Comme pour l’application des sanctions, la Suisse est à nouveau sous pression. Mais elle renvoie toujours à ses lois, à sa neutralité – et se défile. «L’interdiction de réexporter des armes n’est pas comprise en Europe», doit admettre la ministre de la Défense Viola Amherd devant la presse nationaleLien externe.

La Suisse dit non

Ainsi se prépare ce qui va conduire à un nouvel âge de glace avec Berlin: l’affaire des Leopard 2. La Suisse possède 96 de ces chars de combat déclassés, qu’elle laisse rouiller dans un hangar. L’Allemagne souhaite les racheter pour regarnir ses propres unités blindées, amoindries par les livraisons à l’Ukraine. Mais la Suisse refuse.

Intermède: mi-mars 2023, le vice-président de la Commission européenne, Maros Sefcovic, visite la Suisse. Il fait montre d’une bienveillance cordiale comme plus personne ne l’attendait ici. L’homme en charge du dossier suisse à Bruxelles prend son temps. Il écoute, pose des questions, se montre compréhensif, plaisante.

Étonnant. C’est pourtant le même homme qui avait auparavant répondu à la Suisse par des ultimatums et une indifférence démonstrative. À ce stade, il a déjà convoqué sept tours de discussions exploratoires pour la négociatrice en chef suisse Livia Leu. Dans des antichambres, par son équipe, lui-même n’avait presque jamais le temps.

Bon flic, mauvais flic

Mais maintenant qu’il est en visite, il loue les particularités suisses, souhaite un rapprochement et dégage une confiance contagieuse. Les parlementaires suisses qui le rencontrent sont séduits. Ils parlent d’une «nouvelle atmosphère». Bruxelles fait office de bon flic.

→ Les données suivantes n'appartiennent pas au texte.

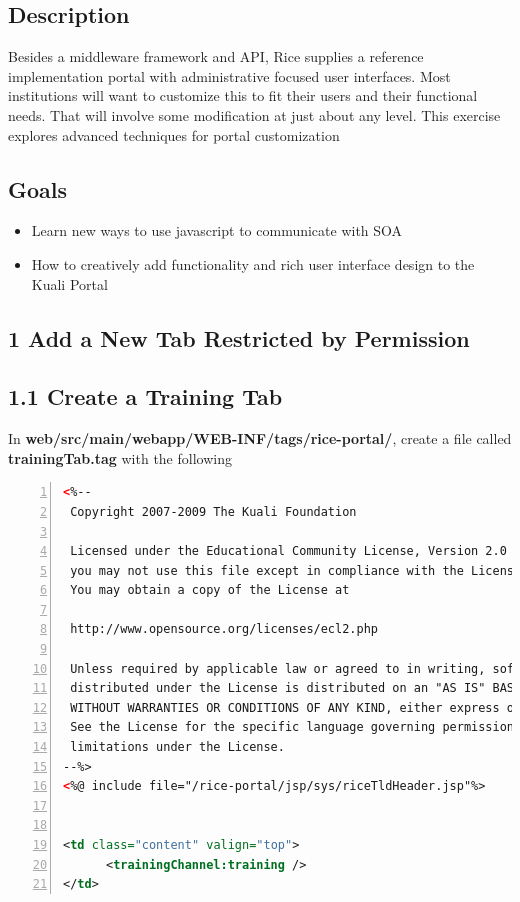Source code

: \subsection*{Description}
Besides a middleware framework and API, Rice supplies a reference
implementation portal with administrative focused user
interfaces. Most institutions will want to customize this to fit their
users and their functional needs. That will involve some modification
at just about any level. This exercise explores advanced techniques
for portal customization

\subsection*{Goals}
\begin{itemize}
  \item Learn new ways to use javascript to communicate with SOA 
  \item How to creatively add functionality and rich user interface
    design to the Kuali Portal
\end{itemize}

\subsection*{1 Add a New Tab Restricted by Permission}

\subsection*{1.1 Create a Training Tab}
In \textbf{web/src/main/webapp/WEB-INF/tags/rice-portal/}, create a
file called \textbf{trainingTab.tag} with the following
\begin{lstlisting}[basicstyle=\scriptsize,numbers=left,language=xml,backgroundcolor=\color{ubergray},caption={web/src/main/webapp/WEB-INF/tags/rice-portal/trainingTab.tag},frame=single,breaklines=true]
<%--
 Copyright 2007-2009 The Kuali Foundation
 
 Licensed under the Educational Community License, Version 2.0 (the "License");
 you may not use this file except in compliance with the License.
 You may obtain a copy of the License at
 
 http://www.opensource.org/licenses/ecl2.php
 
 Unless required by applicable law or agreed to in writing, software
 distributed under the License is distributed on an "AS IS" BASIS,
 WITHOUT WARRANTIES OR CONDITIONS OF ANY KIND, either express or implied.
 See the License for the specific language governing permissions and
 limitations under the License.
--%>
<%@ include file="/rice-portal/jsp/sys/riceTldHeader.jsp"%>


<td class="content" valign="top">      
      <trainingChannel:training />
</td>

\end{lstlisting}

Proximité chaleureuse: Maros Sefcovic, vice-président de la Commission européenne, en charge du dossier suisse à Bruxelles, avec le ministre suisse des Affaires étrangères Ignazio Cassis à Berne. © Keystone / Peter Schneider
Distance froide: le président de la Confédération Alain Berset en avril à Berlin avec le chancelier Olaf Scholz. © Keystone / Anthony Anex

Un mois plus tard, le 18 avril, le président de la Confédération suisse Alain Berset rend visite au chancelier allemand Olaf Scholz. Chars, munitions, Ukraine? Berset botte en touche, il renvoie une fois de plus à la neutralité suisse. On en reste au non. «Nous avons pris connaissance des décisions prises jusqu’à présent et espérons qu’il se passera quelque chose», répond le chancelier. Mais il n’a pas l’air d’y croire.

C’est que Scholz doit livrer le matériel. Tout le monde sait que l’Allemagne aussi est sous pression. Les États-Unis impriment le rythme en Ukraine, ils font part de leurs attentes à chaque État d’Europe.

Coup d’épingle de l’UE

Après cela, l’Allemagne est définitivement contrariée. Lors du petit-déjeuner décoré de fleurs aux couleurs de la Suisse du 3 mai, la République fédérale dit à son petit voisin qu’elle redéfinit les relations.

Ce n’est pas seulement une frustration de l’Allemagne. C’est aussi un coup d’épingle de l’Union européenne. Bruxelles fait le mauvais flic.

Une semaine plus tard, le 10 mai 2023, Livia Leu rend son tablier. La négociatrice en chef de la Suisse avec l’UE reprend l’ambassade à Berlin. Et ce n’est pas une retraite confortable. C’est plutôt le stress qui y règne.